Coming to Terms with John F. Kennedy by Stephen F. Knott

Coming to Terms with John F. Kennedy by Stephen F. Knott

Author:Stephen F. Knott [Stephen F. Knott]
Language: eng
Format: epub
ISBN: 9780700633661
Publisher: University Press of Kansas
Published: 2022-08-17T00:00:00+00:00


“No Nhus is Good News”

On August 21, 1963, President Diem declared martial law, which his brother enforced with a level of alacrity seldom seen in combat operations against the Viet Cong. Several Buddhist monks were killed during these raids and hundreds were arrested. The Diem administration persisted in conducting these raids despite American protests, and even over the objections of Madame Nhu’s own father, who served as the South Vietnamese ambassador to the United States. Madame Nhu’s father resigned in protest, arguing that there was no chance to save the republic while the Diem brothers controlled his country.

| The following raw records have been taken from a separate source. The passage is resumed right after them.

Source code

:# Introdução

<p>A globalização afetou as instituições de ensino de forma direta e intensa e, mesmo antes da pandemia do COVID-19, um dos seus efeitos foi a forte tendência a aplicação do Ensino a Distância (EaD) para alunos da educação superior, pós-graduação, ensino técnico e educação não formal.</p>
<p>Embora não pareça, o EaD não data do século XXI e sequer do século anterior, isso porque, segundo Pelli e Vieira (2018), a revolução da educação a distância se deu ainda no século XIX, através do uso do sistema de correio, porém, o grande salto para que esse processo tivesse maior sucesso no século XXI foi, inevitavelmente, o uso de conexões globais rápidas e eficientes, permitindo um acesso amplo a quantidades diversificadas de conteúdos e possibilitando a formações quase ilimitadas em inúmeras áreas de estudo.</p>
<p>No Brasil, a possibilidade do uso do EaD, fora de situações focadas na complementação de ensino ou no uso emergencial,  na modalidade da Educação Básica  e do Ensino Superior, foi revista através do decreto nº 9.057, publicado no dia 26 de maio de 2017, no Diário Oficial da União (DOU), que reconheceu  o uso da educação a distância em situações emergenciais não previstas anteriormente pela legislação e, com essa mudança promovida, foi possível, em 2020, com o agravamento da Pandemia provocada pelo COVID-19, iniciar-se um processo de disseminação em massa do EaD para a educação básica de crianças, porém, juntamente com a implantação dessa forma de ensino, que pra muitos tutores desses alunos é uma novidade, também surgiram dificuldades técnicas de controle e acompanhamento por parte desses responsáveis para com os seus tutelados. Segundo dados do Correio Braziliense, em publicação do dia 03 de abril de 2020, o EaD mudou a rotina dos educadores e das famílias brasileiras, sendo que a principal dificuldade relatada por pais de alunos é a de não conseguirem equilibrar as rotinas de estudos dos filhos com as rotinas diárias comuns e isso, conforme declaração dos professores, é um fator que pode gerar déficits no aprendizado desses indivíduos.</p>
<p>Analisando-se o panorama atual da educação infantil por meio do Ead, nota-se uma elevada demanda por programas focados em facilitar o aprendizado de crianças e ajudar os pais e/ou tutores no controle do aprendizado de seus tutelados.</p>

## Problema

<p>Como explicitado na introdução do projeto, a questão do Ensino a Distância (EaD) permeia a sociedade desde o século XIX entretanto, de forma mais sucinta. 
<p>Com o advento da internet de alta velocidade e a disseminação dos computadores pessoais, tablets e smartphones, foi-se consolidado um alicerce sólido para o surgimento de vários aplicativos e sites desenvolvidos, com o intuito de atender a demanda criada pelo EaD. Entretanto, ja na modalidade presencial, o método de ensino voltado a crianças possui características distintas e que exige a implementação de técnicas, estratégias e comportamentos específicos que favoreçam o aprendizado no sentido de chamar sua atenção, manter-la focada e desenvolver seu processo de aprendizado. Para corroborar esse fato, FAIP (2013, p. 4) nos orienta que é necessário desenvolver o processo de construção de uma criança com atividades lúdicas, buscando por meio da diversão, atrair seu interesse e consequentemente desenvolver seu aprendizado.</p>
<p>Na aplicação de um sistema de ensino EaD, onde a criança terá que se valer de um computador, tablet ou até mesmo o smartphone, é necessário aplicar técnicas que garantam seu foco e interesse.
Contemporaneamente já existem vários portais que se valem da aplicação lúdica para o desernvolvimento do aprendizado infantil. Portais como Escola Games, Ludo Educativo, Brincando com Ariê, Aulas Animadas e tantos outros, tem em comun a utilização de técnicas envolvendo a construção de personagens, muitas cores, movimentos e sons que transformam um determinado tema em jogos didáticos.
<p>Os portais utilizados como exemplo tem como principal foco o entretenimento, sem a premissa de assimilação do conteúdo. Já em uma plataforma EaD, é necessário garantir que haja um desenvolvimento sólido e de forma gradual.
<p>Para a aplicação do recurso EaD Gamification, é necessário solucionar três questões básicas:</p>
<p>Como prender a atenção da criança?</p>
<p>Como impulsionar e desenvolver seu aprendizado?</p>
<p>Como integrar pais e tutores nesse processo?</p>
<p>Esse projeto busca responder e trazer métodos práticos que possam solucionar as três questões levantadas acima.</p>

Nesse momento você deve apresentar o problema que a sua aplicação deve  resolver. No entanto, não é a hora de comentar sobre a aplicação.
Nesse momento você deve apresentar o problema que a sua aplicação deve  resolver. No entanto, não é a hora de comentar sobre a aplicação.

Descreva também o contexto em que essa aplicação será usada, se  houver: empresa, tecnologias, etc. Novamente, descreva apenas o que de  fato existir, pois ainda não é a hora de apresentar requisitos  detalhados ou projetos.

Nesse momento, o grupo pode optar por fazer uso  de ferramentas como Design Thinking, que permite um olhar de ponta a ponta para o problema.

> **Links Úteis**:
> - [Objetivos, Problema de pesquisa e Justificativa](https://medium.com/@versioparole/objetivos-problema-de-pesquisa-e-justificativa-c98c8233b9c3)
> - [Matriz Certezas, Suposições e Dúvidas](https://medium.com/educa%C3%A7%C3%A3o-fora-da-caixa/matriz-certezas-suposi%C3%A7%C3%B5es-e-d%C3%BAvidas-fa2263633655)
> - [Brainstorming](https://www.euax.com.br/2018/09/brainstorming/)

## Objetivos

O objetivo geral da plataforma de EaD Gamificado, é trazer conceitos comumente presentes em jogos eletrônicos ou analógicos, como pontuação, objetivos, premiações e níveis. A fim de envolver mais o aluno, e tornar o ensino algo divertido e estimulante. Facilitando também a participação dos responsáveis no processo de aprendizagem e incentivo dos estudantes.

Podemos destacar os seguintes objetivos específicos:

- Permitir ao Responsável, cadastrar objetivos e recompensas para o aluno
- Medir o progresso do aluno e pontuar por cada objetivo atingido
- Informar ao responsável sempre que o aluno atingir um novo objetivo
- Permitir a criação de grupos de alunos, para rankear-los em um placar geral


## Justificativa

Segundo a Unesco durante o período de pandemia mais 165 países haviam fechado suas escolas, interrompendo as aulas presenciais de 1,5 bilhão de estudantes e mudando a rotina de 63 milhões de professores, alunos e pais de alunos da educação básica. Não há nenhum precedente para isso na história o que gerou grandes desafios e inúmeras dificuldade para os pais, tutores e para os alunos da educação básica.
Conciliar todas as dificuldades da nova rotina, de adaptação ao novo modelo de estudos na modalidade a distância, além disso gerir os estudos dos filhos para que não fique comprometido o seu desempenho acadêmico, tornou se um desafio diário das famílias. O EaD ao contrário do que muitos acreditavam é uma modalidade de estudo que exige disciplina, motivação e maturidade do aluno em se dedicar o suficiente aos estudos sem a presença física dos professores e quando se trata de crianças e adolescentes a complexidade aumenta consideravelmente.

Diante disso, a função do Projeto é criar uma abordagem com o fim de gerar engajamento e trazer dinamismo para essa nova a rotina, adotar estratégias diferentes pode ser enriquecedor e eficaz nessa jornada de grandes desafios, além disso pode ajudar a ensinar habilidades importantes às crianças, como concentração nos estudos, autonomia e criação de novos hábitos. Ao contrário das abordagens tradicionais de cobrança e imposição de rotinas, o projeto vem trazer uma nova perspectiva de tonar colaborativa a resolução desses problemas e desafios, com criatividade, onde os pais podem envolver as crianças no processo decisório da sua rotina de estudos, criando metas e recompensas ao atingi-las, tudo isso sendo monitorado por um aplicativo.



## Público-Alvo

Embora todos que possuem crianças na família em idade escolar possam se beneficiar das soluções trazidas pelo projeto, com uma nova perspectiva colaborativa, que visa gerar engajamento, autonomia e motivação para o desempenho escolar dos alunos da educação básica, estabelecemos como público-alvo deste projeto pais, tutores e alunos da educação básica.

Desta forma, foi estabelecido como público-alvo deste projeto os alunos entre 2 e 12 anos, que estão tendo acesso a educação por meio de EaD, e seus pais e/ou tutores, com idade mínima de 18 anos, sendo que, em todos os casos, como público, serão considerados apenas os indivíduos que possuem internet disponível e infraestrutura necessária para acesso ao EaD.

Ambassador Nolting had been a consistent supporter of Diem, but his pleas for restraint were rebuffed by the South Vietnamese president, who persisted in following the advice of his brother and sister-in-law. Diem had assured Nolting that he would halt his crackdown against the Buddhists, but instead the crackdown intensified.67 The president removed Ambassador Nolting the same month the crackdown against the Buddhists began, replacing him with Kennedy’s former senatorial opponent from Massachusetts, Henry Cabot Lodge Jr., who was Richard Nixon’s running mate in 1960. The new ambassador was selected because of his known hostility to Diem’s “police state administration,” as he described it, and to give American policy in Vietnam a bipartisan character.68

Ambassador Lodge and other high-ranking administration officials concluded that Diem was not salvageable, that he was an authoritarian and, to make matters worse, an incompetent one at that. The key proponents of the “anybody but Diem” coalition were Averell Harriman; Harriman’s protégé Michael Forrestal, the son of the nation’s first secretary of defense, who served as an Asian specialist for the National Security Council; and Roger Hilsman, the assistant secretary of state for Far Eastern affairs. The latter became the driving force behind the effort to convince Diem to expel the destructive husband-and-wife team from his inner circle and, if Diem balked at this, to remove Diem as well.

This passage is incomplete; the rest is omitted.